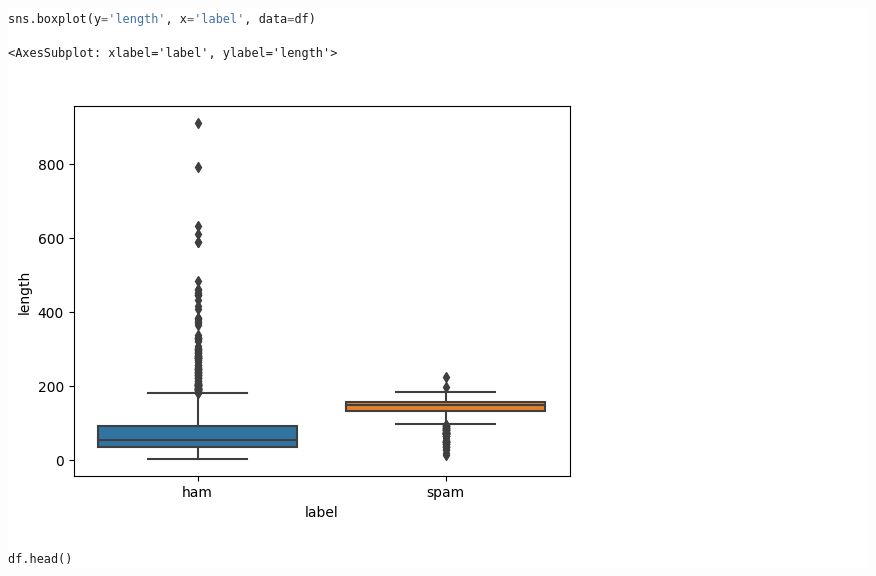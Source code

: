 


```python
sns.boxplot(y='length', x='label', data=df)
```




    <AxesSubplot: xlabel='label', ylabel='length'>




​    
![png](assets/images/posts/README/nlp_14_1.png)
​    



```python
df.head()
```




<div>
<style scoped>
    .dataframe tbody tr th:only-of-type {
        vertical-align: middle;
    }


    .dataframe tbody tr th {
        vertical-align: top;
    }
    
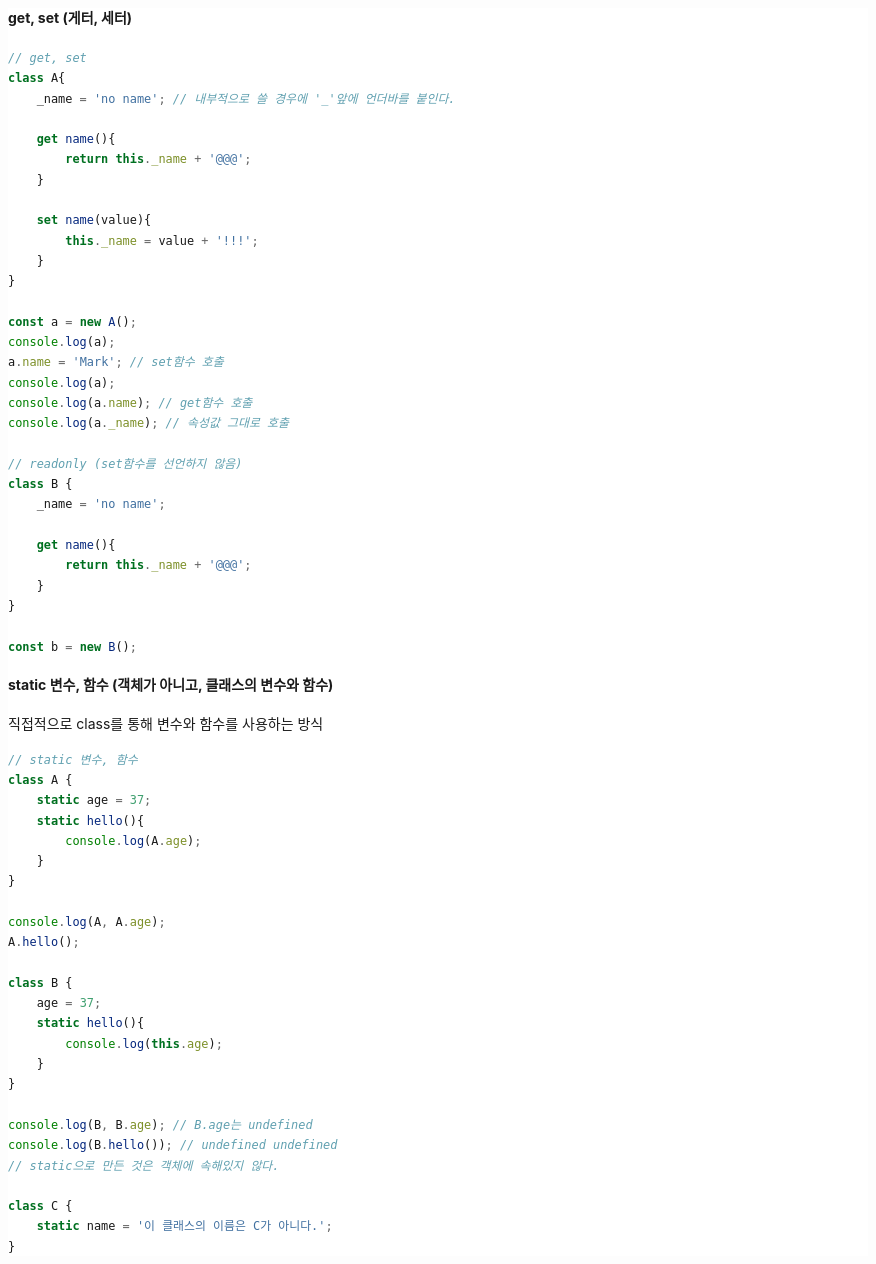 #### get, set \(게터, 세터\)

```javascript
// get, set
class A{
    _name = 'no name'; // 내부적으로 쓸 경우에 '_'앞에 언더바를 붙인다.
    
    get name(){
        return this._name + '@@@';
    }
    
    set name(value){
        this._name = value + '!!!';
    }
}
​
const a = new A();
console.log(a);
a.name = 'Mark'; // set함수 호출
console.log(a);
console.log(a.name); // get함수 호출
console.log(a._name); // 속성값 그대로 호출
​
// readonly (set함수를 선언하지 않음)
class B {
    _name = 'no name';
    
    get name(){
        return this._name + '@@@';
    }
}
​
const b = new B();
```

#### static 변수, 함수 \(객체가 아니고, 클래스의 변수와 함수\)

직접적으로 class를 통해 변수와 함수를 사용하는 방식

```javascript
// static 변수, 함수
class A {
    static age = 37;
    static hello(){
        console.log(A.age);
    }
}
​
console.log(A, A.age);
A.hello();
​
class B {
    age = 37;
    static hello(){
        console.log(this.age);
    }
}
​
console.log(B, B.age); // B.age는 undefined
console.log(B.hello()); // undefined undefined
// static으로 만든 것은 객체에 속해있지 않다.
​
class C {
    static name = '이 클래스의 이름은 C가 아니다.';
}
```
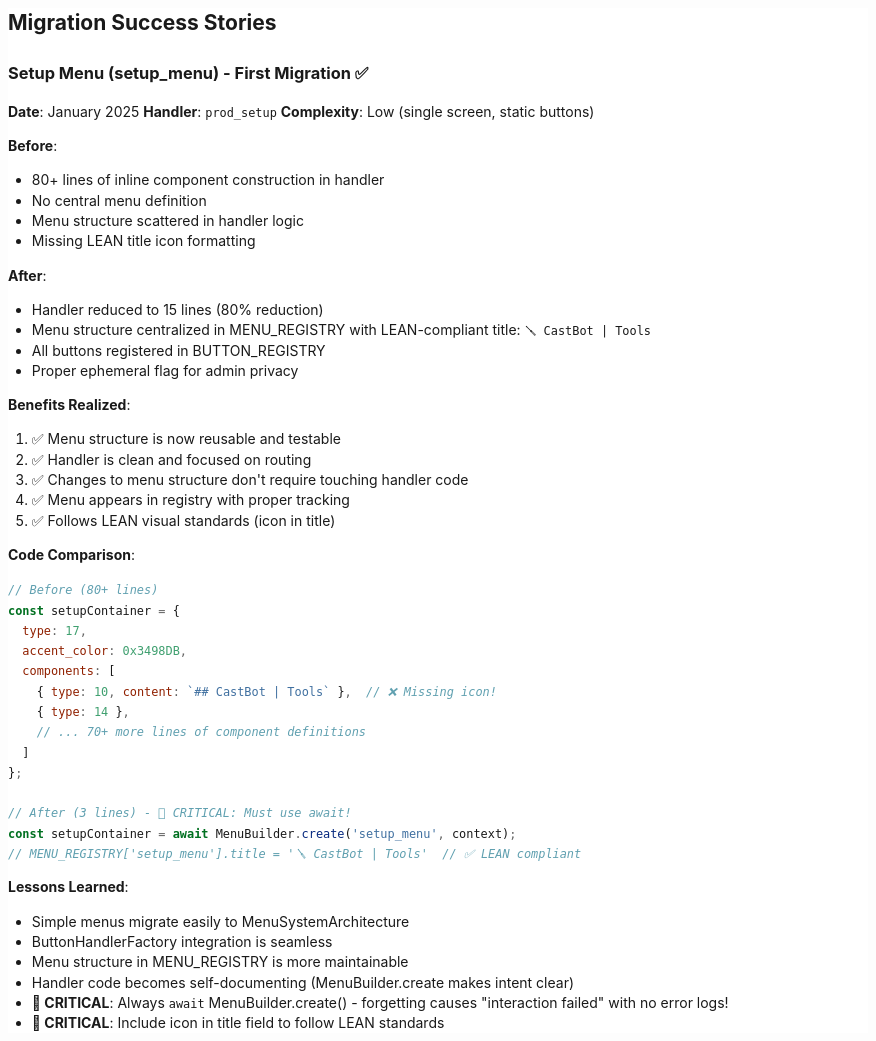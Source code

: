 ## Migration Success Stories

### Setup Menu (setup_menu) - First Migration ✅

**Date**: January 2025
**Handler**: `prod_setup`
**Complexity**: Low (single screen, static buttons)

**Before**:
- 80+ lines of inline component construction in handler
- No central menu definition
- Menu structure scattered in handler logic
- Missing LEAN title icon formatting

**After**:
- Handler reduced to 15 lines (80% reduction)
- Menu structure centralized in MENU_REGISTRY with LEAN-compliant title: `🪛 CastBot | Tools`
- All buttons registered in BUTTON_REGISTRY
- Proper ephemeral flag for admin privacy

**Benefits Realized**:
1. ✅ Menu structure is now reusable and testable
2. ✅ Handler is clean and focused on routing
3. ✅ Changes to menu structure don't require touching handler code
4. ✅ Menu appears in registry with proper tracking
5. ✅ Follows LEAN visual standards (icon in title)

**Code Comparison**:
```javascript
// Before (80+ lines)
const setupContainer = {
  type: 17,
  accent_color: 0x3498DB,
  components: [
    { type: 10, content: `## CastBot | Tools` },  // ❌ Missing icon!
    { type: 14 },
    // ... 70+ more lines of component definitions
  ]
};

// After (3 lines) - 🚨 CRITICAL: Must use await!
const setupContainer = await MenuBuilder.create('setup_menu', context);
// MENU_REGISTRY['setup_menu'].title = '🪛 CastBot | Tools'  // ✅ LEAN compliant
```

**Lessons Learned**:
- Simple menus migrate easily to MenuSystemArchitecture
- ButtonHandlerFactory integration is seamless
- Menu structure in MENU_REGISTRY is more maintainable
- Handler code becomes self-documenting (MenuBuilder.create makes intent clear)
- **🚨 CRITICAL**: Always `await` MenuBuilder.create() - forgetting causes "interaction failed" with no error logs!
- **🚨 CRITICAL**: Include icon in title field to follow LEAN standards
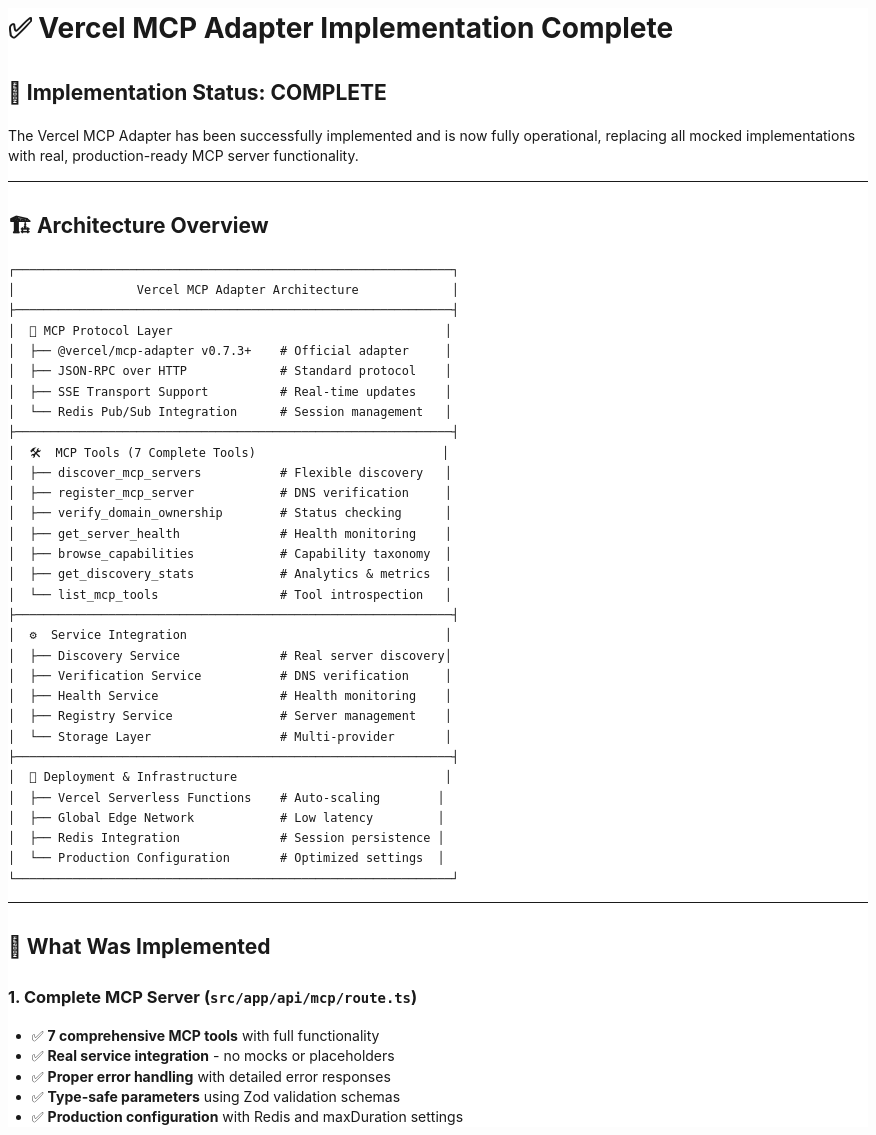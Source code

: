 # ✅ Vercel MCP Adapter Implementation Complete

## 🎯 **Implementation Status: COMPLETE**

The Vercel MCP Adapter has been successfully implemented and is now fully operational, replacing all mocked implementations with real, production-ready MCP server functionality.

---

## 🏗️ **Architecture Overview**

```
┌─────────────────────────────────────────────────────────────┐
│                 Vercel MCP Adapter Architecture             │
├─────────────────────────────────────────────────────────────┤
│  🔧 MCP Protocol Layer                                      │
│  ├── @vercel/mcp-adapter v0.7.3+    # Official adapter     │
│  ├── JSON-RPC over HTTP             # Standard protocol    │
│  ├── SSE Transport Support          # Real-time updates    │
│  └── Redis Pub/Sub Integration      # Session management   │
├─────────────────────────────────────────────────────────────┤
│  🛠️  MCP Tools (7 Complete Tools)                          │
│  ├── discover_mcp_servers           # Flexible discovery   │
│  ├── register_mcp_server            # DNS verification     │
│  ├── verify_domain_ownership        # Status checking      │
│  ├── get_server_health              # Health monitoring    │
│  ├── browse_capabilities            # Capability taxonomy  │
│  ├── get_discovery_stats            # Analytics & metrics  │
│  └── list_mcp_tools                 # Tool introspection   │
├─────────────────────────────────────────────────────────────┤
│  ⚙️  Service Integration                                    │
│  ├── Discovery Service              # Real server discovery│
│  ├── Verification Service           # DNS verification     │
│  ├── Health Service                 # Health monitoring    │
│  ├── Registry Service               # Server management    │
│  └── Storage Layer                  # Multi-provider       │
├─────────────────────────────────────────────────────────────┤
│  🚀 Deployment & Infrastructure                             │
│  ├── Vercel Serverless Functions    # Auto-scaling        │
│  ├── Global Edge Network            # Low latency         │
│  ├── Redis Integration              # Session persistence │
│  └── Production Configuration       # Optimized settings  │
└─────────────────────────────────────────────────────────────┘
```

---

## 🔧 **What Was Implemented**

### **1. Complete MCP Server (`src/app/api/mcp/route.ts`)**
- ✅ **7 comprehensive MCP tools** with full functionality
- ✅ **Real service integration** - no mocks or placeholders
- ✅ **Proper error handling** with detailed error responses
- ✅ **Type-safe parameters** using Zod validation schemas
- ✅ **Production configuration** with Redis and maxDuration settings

◇ ◇ ◇ ◇ ◇ ◇ ◇

*WHAT YOU WILL DO*
Copy out, from the data above, each line where the string "hello" is present.

*SOLUTION TO THIS TASK*
    static hello(){
A.hello();
    static hello(){
console.log(B.hello()); // undefined undefined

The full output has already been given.